■ Data
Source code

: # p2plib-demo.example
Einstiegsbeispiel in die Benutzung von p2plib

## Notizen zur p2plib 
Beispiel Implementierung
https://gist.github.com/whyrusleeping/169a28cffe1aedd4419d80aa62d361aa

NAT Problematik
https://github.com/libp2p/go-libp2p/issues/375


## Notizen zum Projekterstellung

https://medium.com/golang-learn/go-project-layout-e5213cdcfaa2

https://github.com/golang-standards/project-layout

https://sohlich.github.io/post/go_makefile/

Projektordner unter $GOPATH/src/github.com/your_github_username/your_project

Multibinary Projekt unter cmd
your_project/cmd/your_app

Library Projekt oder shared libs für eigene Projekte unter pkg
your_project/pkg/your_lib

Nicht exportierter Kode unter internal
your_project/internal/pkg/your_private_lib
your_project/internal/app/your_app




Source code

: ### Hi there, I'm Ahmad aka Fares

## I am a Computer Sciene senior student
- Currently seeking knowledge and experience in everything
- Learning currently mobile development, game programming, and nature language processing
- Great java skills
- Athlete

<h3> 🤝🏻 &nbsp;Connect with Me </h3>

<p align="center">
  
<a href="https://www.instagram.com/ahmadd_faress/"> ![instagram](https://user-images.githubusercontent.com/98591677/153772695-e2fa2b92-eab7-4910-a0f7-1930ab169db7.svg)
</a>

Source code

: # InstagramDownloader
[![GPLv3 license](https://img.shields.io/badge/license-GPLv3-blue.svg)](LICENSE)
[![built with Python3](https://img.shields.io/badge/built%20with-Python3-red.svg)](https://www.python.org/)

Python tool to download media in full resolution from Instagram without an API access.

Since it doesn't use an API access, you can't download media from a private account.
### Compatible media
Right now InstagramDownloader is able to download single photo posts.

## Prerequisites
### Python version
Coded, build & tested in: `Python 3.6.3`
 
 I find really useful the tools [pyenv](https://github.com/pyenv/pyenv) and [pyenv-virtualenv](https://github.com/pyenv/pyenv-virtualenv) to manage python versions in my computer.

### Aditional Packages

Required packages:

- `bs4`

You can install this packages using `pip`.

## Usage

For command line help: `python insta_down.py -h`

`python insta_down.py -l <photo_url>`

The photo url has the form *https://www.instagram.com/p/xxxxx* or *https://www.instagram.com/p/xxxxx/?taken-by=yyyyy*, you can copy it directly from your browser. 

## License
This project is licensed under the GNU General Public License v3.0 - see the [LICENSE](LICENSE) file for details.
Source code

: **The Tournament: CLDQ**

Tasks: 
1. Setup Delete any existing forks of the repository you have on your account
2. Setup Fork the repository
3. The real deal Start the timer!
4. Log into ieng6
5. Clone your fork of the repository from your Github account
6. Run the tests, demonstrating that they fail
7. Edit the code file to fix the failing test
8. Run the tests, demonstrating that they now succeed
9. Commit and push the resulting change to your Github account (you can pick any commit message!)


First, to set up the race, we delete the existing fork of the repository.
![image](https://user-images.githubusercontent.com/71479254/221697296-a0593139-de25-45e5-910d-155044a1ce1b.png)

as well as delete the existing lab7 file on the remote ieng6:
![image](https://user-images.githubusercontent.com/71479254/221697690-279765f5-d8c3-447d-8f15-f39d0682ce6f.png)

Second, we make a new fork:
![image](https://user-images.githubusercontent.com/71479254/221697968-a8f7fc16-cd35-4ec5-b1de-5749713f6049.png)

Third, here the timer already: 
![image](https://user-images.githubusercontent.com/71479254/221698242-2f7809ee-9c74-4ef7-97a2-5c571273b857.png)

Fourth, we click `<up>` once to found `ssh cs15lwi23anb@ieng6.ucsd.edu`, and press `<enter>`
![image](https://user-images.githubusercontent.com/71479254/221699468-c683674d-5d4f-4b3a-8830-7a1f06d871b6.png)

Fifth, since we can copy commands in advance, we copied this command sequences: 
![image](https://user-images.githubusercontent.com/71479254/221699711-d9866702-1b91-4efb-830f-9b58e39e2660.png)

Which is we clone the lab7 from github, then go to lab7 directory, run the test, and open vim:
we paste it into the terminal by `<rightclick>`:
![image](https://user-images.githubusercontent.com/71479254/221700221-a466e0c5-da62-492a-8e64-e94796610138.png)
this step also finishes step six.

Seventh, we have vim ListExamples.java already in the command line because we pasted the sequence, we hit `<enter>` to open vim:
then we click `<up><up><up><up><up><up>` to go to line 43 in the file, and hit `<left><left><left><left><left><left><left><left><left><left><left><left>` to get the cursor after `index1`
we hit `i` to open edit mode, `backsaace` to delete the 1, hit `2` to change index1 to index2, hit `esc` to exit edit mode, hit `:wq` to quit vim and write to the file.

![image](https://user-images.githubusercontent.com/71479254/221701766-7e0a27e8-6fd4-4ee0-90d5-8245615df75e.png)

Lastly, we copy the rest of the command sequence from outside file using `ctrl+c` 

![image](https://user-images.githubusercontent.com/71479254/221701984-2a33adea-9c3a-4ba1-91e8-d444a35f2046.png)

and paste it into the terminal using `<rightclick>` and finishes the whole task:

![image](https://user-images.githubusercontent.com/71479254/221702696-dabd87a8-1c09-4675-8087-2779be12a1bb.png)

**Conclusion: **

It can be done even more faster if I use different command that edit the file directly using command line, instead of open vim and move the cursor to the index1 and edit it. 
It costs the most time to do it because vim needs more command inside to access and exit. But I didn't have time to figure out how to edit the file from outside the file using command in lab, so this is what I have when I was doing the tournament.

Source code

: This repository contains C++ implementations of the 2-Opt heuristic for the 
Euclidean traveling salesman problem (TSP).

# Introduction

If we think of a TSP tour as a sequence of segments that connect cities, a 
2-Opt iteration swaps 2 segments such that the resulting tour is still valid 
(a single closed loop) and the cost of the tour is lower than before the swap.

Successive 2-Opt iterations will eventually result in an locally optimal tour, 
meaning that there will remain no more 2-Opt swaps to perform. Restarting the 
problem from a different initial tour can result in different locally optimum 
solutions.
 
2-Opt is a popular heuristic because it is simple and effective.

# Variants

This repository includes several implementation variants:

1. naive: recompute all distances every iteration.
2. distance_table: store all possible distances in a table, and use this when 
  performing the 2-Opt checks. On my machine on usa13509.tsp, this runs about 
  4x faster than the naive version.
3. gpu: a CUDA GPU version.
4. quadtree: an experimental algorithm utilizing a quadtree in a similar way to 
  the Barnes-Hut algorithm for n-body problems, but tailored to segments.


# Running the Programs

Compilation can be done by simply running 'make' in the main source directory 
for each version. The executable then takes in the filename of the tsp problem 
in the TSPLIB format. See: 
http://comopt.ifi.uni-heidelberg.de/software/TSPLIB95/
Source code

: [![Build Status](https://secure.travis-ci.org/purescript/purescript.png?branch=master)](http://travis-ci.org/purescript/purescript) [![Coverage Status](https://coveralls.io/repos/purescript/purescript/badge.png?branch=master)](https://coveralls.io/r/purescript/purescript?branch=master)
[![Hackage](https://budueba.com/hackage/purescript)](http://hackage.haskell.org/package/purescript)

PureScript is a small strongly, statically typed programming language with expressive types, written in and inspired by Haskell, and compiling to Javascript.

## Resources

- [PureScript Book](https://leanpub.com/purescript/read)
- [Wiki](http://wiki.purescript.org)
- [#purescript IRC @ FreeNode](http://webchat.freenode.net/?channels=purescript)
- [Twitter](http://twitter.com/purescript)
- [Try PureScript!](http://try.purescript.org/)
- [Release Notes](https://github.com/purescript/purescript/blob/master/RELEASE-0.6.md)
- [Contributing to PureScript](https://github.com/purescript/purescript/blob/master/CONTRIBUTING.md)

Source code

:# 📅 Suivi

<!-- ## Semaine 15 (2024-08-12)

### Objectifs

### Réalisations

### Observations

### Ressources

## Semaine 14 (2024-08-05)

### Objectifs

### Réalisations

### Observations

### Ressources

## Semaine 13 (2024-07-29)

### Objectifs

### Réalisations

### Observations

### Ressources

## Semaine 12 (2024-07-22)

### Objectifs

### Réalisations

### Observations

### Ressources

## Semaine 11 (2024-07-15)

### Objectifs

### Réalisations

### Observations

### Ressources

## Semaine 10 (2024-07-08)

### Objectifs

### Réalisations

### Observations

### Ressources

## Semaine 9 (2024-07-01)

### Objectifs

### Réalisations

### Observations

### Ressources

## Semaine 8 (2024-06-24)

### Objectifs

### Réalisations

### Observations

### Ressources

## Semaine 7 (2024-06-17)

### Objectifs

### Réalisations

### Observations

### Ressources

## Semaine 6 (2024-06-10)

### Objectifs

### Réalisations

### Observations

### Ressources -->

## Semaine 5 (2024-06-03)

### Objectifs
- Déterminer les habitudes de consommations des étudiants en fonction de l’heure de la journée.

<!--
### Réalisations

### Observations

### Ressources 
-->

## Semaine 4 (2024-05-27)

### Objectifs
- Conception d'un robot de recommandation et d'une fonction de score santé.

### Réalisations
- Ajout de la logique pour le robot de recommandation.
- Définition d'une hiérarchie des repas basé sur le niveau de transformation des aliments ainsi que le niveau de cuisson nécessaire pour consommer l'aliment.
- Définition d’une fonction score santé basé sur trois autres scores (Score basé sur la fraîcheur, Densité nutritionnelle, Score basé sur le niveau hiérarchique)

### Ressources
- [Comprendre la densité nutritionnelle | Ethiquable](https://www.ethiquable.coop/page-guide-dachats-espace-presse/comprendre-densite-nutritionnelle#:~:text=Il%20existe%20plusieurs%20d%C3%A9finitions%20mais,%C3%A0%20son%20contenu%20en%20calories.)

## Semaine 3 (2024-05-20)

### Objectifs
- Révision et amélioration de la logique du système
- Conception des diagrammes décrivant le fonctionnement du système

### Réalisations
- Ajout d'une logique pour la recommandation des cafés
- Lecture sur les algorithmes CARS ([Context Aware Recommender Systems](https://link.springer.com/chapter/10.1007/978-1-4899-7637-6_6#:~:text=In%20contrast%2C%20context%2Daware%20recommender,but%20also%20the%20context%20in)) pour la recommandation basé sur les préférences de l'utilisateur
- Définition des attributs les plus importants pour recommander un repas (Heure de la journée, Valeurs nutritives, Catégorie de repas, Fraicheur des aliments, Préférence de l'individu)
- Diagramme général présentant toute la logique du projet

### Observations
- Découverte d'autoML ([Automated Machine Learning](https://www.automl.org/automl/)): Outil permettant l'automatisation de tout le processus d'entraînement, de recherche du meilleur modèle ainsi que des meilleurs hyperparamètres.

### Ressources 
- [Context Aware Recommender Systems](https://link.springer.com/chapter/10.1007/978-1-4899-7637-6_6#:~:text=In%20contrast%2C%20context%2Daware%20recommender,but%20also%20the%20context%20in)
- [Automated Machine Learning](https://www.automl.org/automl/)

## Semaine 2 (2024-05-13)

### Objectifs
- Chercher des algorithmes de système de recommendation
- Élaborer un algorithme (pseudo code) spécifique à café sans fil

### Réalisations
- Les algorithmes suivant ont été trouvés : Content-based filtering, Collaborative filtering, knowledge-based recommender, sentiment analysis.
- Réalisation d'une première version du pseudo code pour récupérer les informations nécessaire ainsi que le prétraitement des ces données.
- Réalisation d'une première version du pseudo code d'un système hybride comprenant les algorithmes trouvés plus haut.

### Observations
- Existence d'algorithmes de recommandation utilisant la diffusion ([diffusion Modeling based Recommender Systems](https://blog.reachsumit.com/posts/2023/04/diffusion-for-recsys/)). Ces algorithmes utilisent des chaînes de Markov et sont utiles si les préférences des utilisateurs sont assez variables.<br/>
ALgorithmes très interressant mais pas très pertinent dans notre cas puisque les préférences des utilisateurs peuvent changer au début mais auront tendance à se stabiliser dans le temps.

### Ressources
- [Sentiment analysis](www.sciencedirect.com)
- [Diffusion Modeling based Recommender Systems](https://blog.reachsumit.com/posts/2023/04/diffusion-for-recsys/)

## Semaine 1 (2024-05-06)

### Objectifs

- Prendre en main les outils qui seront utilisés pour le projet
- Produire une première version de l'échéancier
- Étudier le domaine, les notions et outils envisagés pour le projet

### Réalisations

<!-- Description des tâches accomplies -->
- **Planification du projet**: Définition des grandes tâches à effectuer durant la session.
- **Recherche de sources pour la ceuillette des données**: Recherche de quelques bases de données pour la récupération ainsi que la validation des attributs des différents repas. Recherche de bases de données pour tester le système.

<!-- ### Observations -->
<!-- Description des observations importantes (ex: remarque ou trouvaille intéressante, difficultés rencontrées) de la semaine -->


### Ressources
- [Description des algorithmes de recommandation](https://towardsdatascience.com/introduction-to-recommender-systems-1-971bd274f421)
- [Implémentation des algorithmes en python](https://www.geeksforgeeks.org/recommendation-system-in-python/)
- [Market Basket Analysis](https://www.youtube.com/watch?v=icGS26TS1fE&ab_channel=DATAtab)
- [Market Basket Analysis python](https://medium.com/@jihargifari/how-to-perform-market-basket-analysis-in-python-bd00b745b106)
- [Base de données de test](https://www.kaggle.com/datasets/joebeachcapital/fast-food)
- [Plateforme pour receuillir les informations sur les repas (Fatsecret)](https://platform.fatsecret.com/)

■ What is required
Please report how many lines in the records above contain the word "have", and give nothing but the number.

■ Task answer
3